Between the Space of Grace and Gray is the first book of poetry by Dana Larkin Sauers, former poet laureate of Hanover, Pa. Sauers steps in from a world inhabited by beings that most of us never encounter, but only dream about. She is not an angel, but one could easily mistake her for one. Her irresistible charm comes across on the page as it does in person and it is a privilege to be able to read her verses or hear them being read.

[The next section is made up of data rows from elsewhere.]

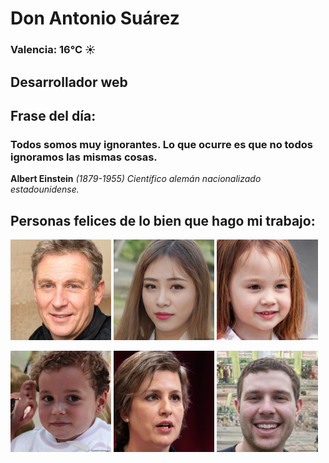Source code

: # Don Antonio Suárez
### Valencia:  16°C ☀️
## Desarrollador web
## Frase del día:
<!-- START QUOTE -->
### Todos somos muy ignorantes. Lo que ocurre es que no todos ignoramos las mismas cosas.
**Albert Einstein** *(1879-1955) Científico alemán nacionalizado estadounidense.*
<!-- END QUOTE -->






## Personas felices de lo bien que hago mi trabajo:

<p float="left">
  <img src="src/image_0.png" width="32%" />
  <img src="src/image_1.png" width="32%" /> 
  <img src="src/image_2.png" width="32%" />
</p>
<p float="left">
  <img src="src/image_3.png" width="32%" />
  <img src="src/image_4.png" width="32%" /> 
  <img src="src/image_5.png" width="32%" />
</p>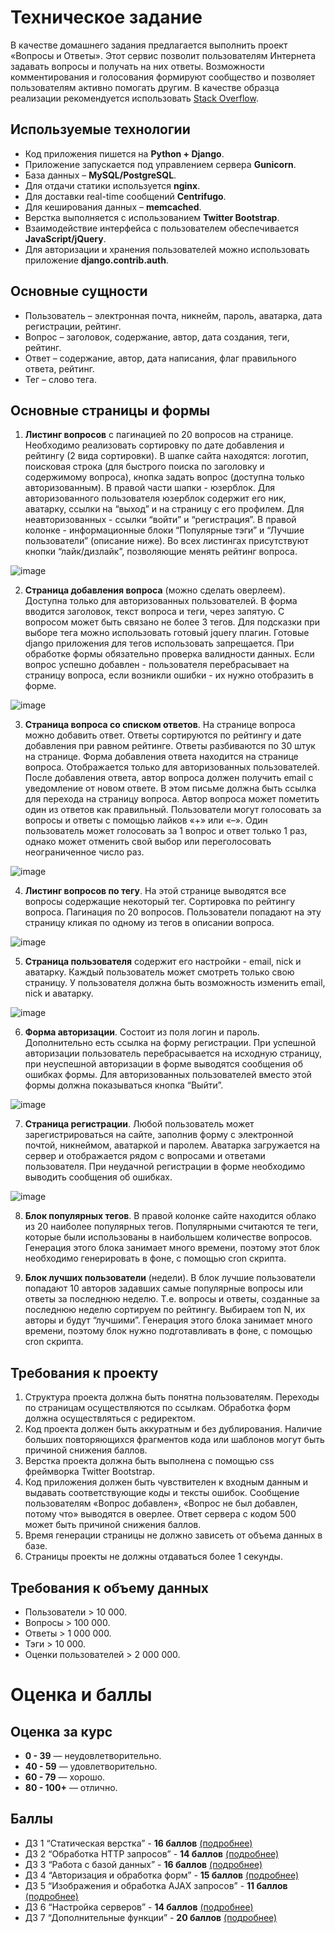 # Техническое задание
В качестве домашнего задания предлагается выполнить проект «Вопросы и Ответы». Этот сервис позволит пользователям Интернета задавать вопросы и получать на них ответы. Возможности комментирования и голосования формируют сообщество и позволяет пользователям активно помогать другим. В качестве образца реализации рекомендуется использовать [Stack Overflow](https://stackoverflow.com).

## Используемые технологии
- Код приложения пишется на **Python + Django**.
- Приложение запускается под управлением сервера **Gunicorn**.
- База данных – **MySQL/PostgreSQL**.
- Для отдачи статики используется **nginx**.
- Для доставки real-time сообщений **Centrifugo**.
- Для кеширования данных – **memcached**.
- Верстка выполняется с использованием **Twitter Bootstrap**.
- Взаимодействие интерфейса с пользователем обеспечивается **JavaScript/jQuery**.
- Для авторизации и хранения пользователей можно использовать приложение **django.contrib.auth**.

## Основные сущности
- Пользователь – электронная почта, никнейм, пароль, аватарка, дата регистрации, рейтинг.
- Вопрос – заголовок, содержание, автор, дата создания, теги, рейтинг.
- Ответ – содержание, автор, дата написания, флаг правильного ответа, рейтинг.
- Тег – слово тега.

## Основные страницы и формы
1. **Листинг вопросов** с пагинацией по 20 вопросов на странице. Необходимо реализовать сортировку по дате добавления и рейтингу (2 вида сортировки). В шапке сайта находятся: логотип, поисковая строка (для быстрого поиска по заголовку и содержимому вопроса), кнопка задать вопрос (доступна только авторизованным). В правой части шапки - юзерблок. Для авторизованного пользователя юзерблок содержит его ник, аватарку, ссылки на “выход” и на страницу с его профилем. Для неавторизованных - ссылки “войти” и “регистрация”. В правой колонке - информационные блоки “Популярные тэги” и “Лучшие пользователи” (описание ниже). Во всех листингах присутствуют кнопки “лайк/дизлайк”, позволяющие менять рейтинг вопроса.

  ![image](https://github.com/user-attachments/assets/1b76295f-523d-402f-a60e-9139b6bc2ac6)


2. **Страница добавления вопроса** (можно сделать оверлеем). Доступна только для авторизованных пользователей. В форма вводится заголовок, текст вопроса и теги, через запятую. С вопросом может быть связано не более 3 тегов. Для подсказки при выборе тега можно использовать готовый jquery плагин. Готовые django приложения для тегов использовать запрещается. При обработке формы обязательно проверка валидности данных. Если вопрос успешно добавлен - пользователя перебрасывает на страницу вопроса, если возникли ошибки - их нужно отобразить в форме.

 ![image](https://github.com/user-attachments/assets/6d0b6b04-a199-470a-808a-754cc7518502)


3. **Страница вопроса со списком ответов**. На странице вопроса можно добавить ответ. Ответы сортируются по рейтингу и дате добавления при равном рейтинге. Ответы разбиваются по 30 штук на странице. Форма добавления ответа находится на странице вопроса. Отображается только для авторизованных пользователей. После добавления ответа, автор вопроса должен получить email с уведомление от новом ответе. В этом письме должна быть ссылка для перехода на страницу вопроса. Автор вопроса может пометить один из ответов как правильный. Пользователи могут голосовать за вопросы и ответы с помощью лайков «+» или «–». Один пользователь может голосовать за 1 вопрос и ответ только 1 раз, однако может отменить свой выбор или переголосовать неограниченное число раз.

![image](https://github.com/user-attachments/assets/8e768979-ee26-42b4-9023-47c4f7a3a3f7)


4. **Листинг вопросов по тегу**. На этой странице выводятся все вопросы содержащие некоторый тег. Сортировка по рейтингу вопроса. Пагинация по 20 вопросов. Пользователи попадают на эту страницу кликая по одному из тегов в описании вопроса.

![image](https://github.com/user-attachments/assets/d23adf8e-9f72-4a37-88fc-8b8fb4d6f755)


5. **Страница пользователя** содержит его настройки - email, nick и аватарку. Каждый пользователь может смотреть только свою страницу. У пользователя должна быть возможность изменить email, nick и аватарку.

![image](https://github.com/user-attachments/assets/c4158e4c-e544-4bc4-a6c0-16a62cf2397f)


6. **Форма авторизации**. Состоит из поля логин и пароль. Дополнительно есть ссылка на форму регистрации. При успешной авторизации пользователь перебрасывается на исходную страницу, при неуспешной авторизации в форме выводятся сообщения об ошибках формы. Для авторизованных пользователей вместо этой формы должна показываться кнопка “Выйти”.

 ![image](https://github.com/user-attachments/assets/762da8dc-6e95-4993-9b5f-4f4622ceb233)


7. **Страница регистрации**. Любой пользователь может зарегистрироваться на сайте, заполнив форму с электронной почтой, никнеймом, аватаркой и паролем. Аватарка загружается на сервер и отображается рядом с вопросами и ответами пользователя. При неудачной регистрации в форме необходимо выводить сообщения об ошибках.

![image](https://github.com/user-attachments/assets/86aa9f0a-5e72-43d7-bb04-b7094bfa6903)


8. **Блок популярных тегов**. В правой колонке сайте находится облако из 20 наиболее популярных тегов. Популярными считаются те теги, которые были использованы в наибольшем количестве вопросов. Генерация этого блока занимает много времени, поэтому этот блок необходимо генерировать в фоне, с помощью cron скрипта.

9. **Блок лучших пользователи** (недели). В блок лучшие пользователи попадают 10 авторов задавших самые популярные вопросы или ответы за последнюю неделю. Т.е. вопросы и ответы, созданные за последнюю неделю сортируем по рейтингу. Выбираем топ N, их авторы и будут “лучшими”. Генерация этого блока занимает много времени, поэтому блок нужно подготавливать в фоне, с помощью cron скрипта.

## Требования к проекту
1. Структура проекта должна быть понятна пользователям. Переходы по страницам осуществляются по ссылкам. Обработка форм должна осуществляться с редиректом.
2. Код проекта должен быть аккуратным и без дублирования. Наличие больших повторяющихся фрагментов кода или шаблонов могут быть причиной снижения баллов.
3. Верстка проекта должна быть выполнена с помощью css фреймворка Twitter Bootstrap.
4. Код приложения должен быть чувствителен к входным данным и выдавать соответствующие коды и тексты ошибок. Сообщение пользователям «Вопрос добавлен», «Вопрос не был добавлен, потому что» выводятся в оверлее. Ответ сервера с кодом 500 может быть причиной снижения баллов.
5. Время генерации страницы не должно зависеть от объема данных в базе.
6. Страницы проекты не должны отдаваться более 1 секунды.

## Требования к объему данных
- Пользователи > 10 000.
- Вопросы > 100 000.
- Ответы > 1 000 000.
- Тэги > 10 000.
- Оценки пользователей > 2 000 000.

# Оценка и баллы
## Оценка за курс
- **0 - 39** — неудовлетворительно.
- **40 - 59** — удовлетворительно.
- **60 - 79** — хорошо.
- **80 - 100+** — отлично.

## Баллы
- ДЗ 1 “Статическая верстка” - **16 баллов** [(подробнее)](task-1.md)
- ДЗ 2 “Обработка HTTP запросов” - **14 баллов** [(подробнее)](task-2.md)
- ДЗ 3 “Работа с базой данных” - **16 баллов** [(подробнее)](task-3.md)
- ДЗ 4 “Авторизация и обработка форм” - **15 баллов** [(подробнее)](task-4.md)
- ДЗ 5 “Изображения и обработка AJAX запросов” - **11 баллов** [(подробнее)](task-5.md)
- ДЗ 6 “Настройка серверов” - **14 баллов** [(подробнее)](task-6.md)
- ДЗ 7 “Дополнительные функции” - **20 баллов** [(подробнее)](task-7.md)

One poem and you’ll be up all night. Between the Space of Grace and Gray is as smooth as a glass of root beer, just as in the words of her self-disclosed signature poem, aptly titled “Root Beer”:

A letter shouldn’t mean so much

but yours was like

a frosted detroit tigers hawaiian shirt of root beer

in July

up and over

onto the countertop

so lathered and sweet

the aftertaste was long.

Dana Larkin Sauers takes life’s sweetest moments and shares them as if on every page. She shows us that life is not all pretty dresses and daffodils in spring, but that life is about experience, pain, joy, suffering, and making our way through, not always unscathed, but always in tact and improved upon. She is genuine and passionate, intelligent, witty, and emotional. Lost innocence is a gem in her hands. Wisdom is more precious than a pearl and she has it all.

Between the Space of Grace and Gray is a self-publishing icon that one reads and re-reads and wonders why it wasn’t published by university press or a small press with greater clout. That it was published by Xlibris may be seen as a fault, but in this age of overabundance in verse, good poets sometimes must take matter into their own hands. That’s what Dana Larkin Sauers has done. She has taken her poetry into her own hands and produced a book of poems that is worth devouring over and over again.

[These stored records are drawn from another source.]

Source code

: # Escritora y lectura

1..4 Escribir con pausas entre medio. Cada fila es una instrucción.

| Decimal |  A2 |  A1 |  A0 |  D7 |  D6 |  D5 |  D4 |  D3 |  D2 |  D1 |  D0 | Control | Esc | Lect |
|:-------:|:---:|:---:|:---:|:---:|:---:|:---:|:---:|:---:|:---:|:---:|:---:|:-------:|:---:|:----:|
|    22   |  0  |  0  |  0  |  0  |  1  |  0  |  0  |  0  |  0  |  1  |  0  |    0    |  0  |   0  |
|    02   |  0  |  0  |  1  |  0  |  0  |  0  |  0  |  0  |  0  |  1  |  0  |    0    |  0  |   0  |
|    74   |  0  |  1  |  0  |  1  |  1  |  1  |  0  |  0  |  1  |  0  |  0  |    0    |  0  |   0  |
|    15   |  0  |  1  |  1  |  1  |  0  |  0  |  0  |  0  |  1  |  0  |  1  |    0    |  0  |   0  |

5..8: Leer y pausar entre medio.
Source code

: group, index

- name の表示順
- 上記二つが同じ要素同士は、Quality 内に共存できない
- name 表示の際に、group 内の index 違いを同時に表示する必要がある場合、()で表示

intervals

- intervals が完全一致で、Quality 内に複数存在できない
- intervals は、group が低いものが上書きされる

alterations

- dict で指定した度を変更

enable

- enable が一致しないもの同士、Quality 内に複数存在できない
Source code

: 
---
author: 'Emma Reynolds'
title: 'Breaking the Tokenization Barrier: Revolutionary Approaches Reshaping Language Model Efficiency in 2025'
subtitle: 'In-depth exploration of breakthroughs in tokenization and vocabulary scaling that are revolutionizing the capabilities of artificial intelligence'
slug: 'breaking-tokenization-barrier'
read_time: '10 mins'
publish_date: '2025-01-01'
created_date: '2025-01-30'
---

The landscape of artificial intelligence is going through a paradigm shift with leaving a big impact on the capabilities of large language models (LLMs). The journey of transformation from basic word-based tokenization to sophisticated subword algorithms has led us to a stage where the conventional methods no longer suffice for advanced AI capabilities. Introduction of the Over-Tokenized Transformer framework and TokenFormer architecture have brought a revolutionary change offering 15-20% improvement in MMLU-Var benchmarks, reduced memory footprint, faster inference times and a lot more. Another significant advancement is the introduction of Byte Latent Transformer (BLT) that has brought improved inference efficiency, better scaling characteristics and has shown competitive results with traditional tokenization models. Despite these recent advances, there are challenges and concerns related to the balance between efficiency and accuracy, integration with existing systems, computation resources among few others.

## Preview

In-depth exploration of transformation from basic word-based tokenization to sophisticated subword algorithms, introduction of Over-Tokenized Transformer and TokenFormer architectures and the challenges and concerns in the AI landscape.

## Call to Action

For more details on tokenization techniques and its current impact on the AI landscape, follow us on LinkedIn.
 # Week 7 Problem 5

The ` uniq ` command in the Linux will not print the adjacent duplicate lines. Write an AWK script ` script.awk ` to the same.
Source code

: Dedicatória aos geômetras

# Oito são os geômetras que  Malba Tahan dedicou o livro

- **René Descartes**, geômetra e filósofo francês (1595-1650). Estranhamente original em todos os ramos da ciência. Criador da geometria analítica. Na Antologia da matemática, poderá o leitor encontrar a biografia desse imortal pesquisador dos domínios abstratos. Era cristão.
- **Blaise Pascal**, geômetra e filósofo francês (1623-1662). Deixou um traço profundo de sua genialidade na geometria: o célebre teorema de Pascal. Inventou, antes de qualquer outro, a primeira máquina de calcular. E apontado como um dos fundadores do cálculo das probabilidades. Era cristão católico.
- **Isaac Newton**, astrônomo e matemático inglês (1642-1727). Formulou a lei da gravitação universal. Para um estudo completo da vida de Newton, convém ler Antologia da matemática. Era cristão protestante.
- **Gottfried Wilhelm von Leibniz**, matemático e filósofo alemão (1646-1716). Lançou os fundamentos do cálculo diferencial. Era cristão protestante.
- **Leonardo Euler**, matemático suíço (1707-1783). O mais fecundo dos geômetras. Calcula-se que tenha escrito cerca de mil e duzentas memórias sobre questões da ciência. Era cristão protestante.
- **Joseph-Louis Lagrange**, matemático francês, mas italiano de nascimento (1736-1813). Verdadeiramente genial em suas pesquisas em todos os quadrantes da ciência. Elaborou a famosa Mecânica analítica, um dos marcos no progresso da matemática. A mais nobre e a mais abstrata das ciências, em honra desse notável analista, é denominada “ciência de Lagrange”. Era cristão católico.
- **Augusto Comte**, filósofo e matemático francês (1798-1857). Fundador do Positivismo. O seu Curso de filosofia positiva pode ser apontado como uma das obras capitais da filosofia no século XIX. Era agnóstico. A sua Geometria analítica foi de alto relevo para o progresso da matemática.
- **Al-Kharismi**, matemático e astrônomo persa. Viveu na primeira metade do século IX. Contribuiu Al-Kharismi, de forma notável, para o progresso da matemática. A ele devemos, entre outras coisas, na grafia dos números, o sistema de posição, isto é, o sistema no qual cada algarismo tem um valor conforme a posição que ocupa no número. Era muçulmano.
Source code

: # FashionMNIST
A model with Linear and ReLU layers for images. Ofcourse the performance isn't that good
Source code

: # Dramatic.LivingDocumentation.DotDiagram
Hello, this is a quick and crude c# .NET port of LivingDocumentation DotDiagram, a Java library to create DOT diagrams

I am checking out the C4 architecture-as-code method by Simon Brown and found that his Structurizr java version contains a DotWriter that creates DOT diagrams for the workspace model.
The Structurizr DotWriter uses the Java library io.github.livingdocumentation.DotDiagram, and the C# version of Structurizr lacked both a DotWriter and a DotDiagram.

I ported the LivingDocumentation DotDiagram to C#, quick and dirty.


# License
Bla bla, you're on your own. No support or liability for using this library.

Younger readers may not always relate to her images and metaphors, but older readers will love her. This collection of 39 poems makes us nostalgic for a time when faith was admired completely, but allows us to bask in the reality of today’s postmodern realities with the knowledge that not all is black and white. Between the Space of Grace and Gray is modest, imaginative, and moral. As Michael Hoover says in the Foreword, “By paring her own life down to its smallest part, this poet invites us to peel away our own layers of gray to better see the grace within bursting to escape in perpetual song.” Amen, and Amen!